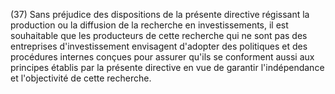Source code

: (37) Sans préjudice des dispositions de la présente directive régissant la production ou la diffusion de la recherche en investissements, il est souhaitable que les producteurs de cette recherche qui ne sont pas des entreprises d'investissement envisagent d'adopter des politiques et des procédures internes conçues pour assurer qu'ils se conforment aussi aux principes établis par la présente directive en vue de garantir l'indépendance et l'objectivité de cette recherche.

--

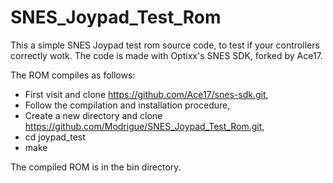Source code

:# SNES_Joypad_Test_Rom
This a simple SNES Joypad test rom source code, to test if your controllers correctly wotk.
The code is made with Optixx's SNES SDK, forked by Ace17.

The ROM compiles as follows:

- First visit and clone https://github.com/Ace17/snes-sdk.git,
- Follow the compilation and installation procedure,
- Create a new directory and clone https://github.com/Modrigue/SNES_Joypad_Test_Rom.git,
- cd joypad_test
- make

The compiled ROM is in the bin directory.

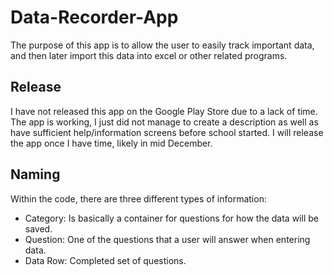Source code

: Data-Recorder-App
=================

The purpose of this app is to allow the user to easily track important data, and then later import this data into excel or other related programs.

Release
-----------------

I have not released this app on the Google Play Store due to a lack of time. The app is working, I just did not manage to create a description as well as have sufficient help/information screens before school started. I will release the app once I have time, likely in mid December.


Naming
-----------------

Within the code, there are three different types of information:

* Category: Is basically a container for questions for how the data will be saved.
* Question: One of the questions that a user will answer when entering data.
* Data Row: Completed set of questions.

WHAT YOU NEED TO DO: Copy word for word only the lines above from the one with "- Follow the" through the one with "set of questions.". Leave pictures out.

ANSWER SPACE:
- Follow the compilation and installation procedure,
- Create a new directory and clone https://github.com/Modrigue/SNES_Joypad_Test_Rom.git,
- cd joypad_test
- make

The compiled ROM is in the bin directory.

Source code

: Data-Recorder-App
=================

The purpose of this app is to allow the user to easily track important data, and then later import this data into excel or other related programs.

Release
-----------------

I have not released this app on the Google Play Store due to a lack of time. The app is working, I just did not manage to create a description as well as have sufficient help/information screens before school started. I will release the app once I have time, likely in mid December.


Naming
-----------------

Within the code, there are three different types of information:

* Category: Is basically a container for questions for how the data will be saved.
* Question: One of the questions that a user will answer when entering data.
* Data Row: Completed set of questions.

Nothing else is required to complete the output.